◆ **To do**:
The listing below is to be written out word for word, minus its images.

* * *

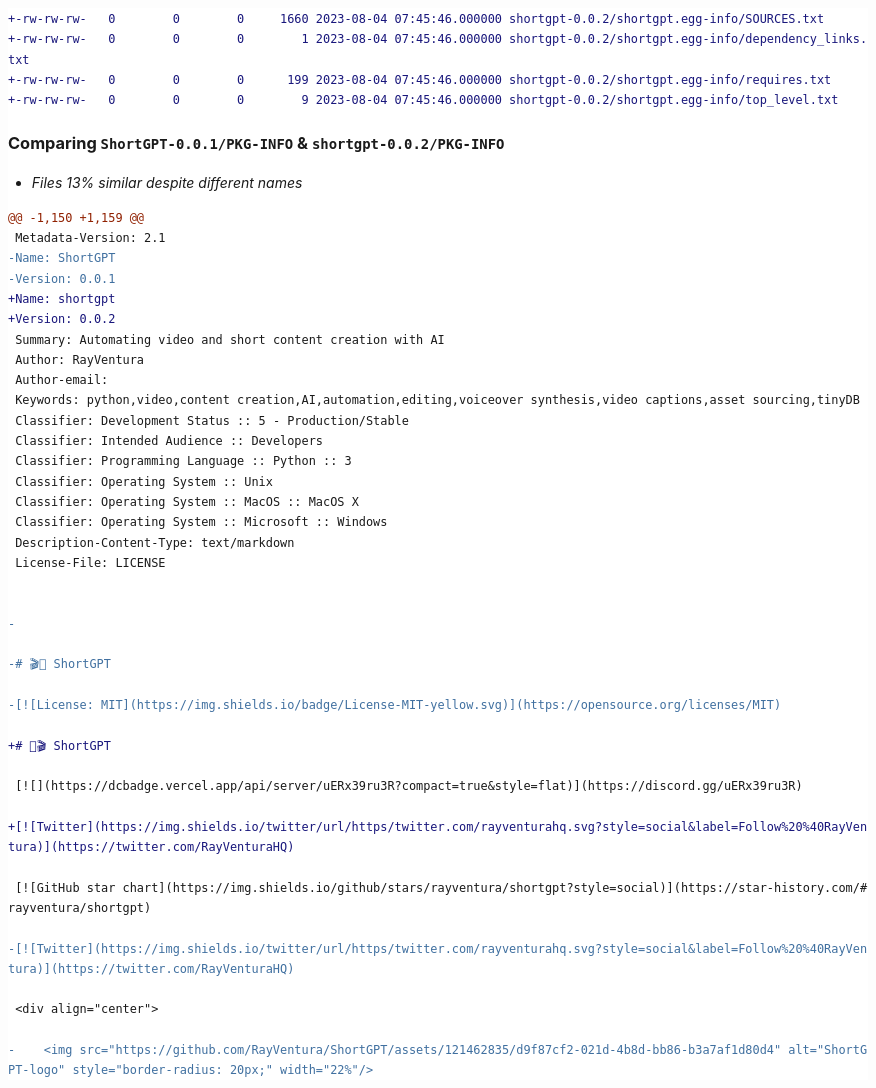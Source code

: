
 ```diff
+-rw-rw-rw-   0        0        0     1660 2023-08-04 07:45:46.000000 shortgpt-0.0.2/shortgpt.egg-info/SOURCES.txt
+-rw-rw-rw-   0        0        0        1 2023-08-04 07:45:46.000000 shortgpt-0.0.2/shortgpt.egg-info/dependency_links.txt
+-rw-rw-rw-   0        0        0      199 2023-08-04 07:45:46.000000 shortgpt-0.0.2/shortgpt.egg-info/requires.txt
+-rw-rw-rw-   0        0        0        9 2023-08-04 07:45:46.000000 shortgpt-0.0.2/shortgpt.egg-info/top_level.txt
```

### Comparing `ShortGPT-0.0.1/PKG-INFO` & `shortgpt-0.0.2/PKG-INFO`

 * *Files 13% similar despite different names*

```diff
@@ -1,150 +1,159 @@
 Metadata-Version: 2.1
-Name: ShortGPT
-Version: 0.0.1
+Name: shortgpt
+Version: 0.0.2
 Summary: Automating video and short content creation with AI
 Author: RayVentura
 Author-email: 
 Keywords: python,video,content creation,AI,automation,editing,voiceover synthesis,video captions,asset sourcing,tinyDB
 Classifier: Development Status :: 5 - Production/Stable
 Classifier: Intended Audience :: Developers
 Classifier: Programming Language :: Python :: 3
 Classifier: Operating System :: Unix
 Classifier: Operating System :: MacOS :: MacOS X
 Classifier: Operating System :: Microsoft :: Windows
 Description-Content-Type: text/markdown
 License-File: LICENSE
 
 
-

-# 🎬🚀 ShortGPT

-[![License: MIT](https://img.shields.io/badge/License-MIT-yellow.svg)](https://opensource.org/licenses/MIT)

+# 🚀🎬 ShortGPT

 [![](https://dcbadge.vercel.app/api/server/uERx39ru3R?compact=true&style=flat)](https://discord.gg/uERx39ru3R)

+[![Twitter](https://img.shields.io/twitter/url/https/twitter.com/rayventurahq.svg?style=social&label=Follow%20%40RayVentura)](https://twitter.com/RayVenturaHQ)

 [![GitHub star chart](https://img.shields.io/github/stars/rayventura/shortgpt?style=social)](https://star-history.com/#rayventura/shortgpt)

-[![Twitter](https://img.shields.io/twitter/url/https/twitter.com/rayventurahq.svg?style=social&label=Follow%20%40RayVentura)](https://twitter.com/RayVenturaHQ) 

 <div align="center">

-    <img src="https://github.com/RayVentura/ShortGPT/assets/121462835/d9f87cf2-021d-4b8d-bb86-b3a7af1d80d4" alt="ShortGPT-logo" style="border-radius: 20px;" width="22%"/>

```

* * *

◆ **Written answer**:
Source code

:
 ```diff
+-rw-rw-rw-   0        0        0     1660 2023-08-04 07:45:46.000000 shortgpt-0.0.2/shortgpt.egg-info/SOURCES.txt
+-rw-rw-rw-   0        0        0        1 2023-08-04 07:45:46.000000 shortgpt-0.0.2/shortgpt.egg-info/dependency_links.txt
+-rw-rw-rw-   0        0        0      199 2023-08-04 07:45:46.000000 shortgpt-0.0.2/shortgpt.egg-info/requires.txt
+-rw-rw-rw-   0        0        0        9 2023-08-04 07:45:46.000000 shortgpt-0.0.2/shortgpt.egg-info/top_level.txt
```

### Comparing `ShortGPT-0.0.1/PKG-INFO` & `shortgpt-0.0.2/PKG-INFO`

 * *Files 13% similar despite different names*

```diff
@@ -1,150 +1,159 @@
 Metadata-Version: 2.1
-Name: ShortGPT
-Version: 0.0.1
+Name: shortgpt
+Version: 0.0.2
 Summary: Automating video and short content creation with AI
 Author: RayVentura
 Author-email: 
 Keywords: python,video,content creation,AI,automation,editing,voiceover synthesis,video captions,asset sourcing,tinyDB
 Classifier: Development Status :: 5 - Production/Stable
 Classifier: Intended Audience :: Developers
 Classifier: Programming Language :: Python :: 3
 Classifier: Operating System :: Unix
 Classifier: Operating System :: MacOS :: MacOS X
 Classifier: Operating System :: Microsoft :: Windows
 Description-Content-Type: text/markdown
 License-File: LICENSE
 
 
-

-# 🎬🚀 ShortGPT

-[![License: MIT](https://img.shields.io/badge/License-MIT-yellow.svg)](https://opensource.org/licenses/MIT)

+# 🚀🎬 ShortGPT

 [![](https://dcbadge.vercel.app/api/server/uERx39ru3R?compact=true&style=flat)](https://discord.gg/uERx39ru3R)

+[![Twitter](https://img.shields.io/twitter/url/https/twitter.com/rayventurahq.svg?style=social&label=Follow%20%40RayVentura)](https://twitter.com/RayVenturaHQ)

 [![GitHub star chart](https://img.shields.io/github/stars/rayventura/shortgpt?style=social)](https://star-history.com/#rayventura/shortgpt)

-[![Twitter](https://img.shields.io/twitter/url/https/twitter.com/rayventurahq.svg?style=social&label=Follow%20%40RayVentura)](https://twitter.com/RayVenturaHQ) 

 <div align="center">

-    <img src="https://github.com/RayVentura/ShortGPT/assets/121462835/d9f87cf2-021d-4b8d-bb86-b3a7af1d80d4" alt="ShortGPT-logo" style="border-radius: 20px;" width="22%"/>

```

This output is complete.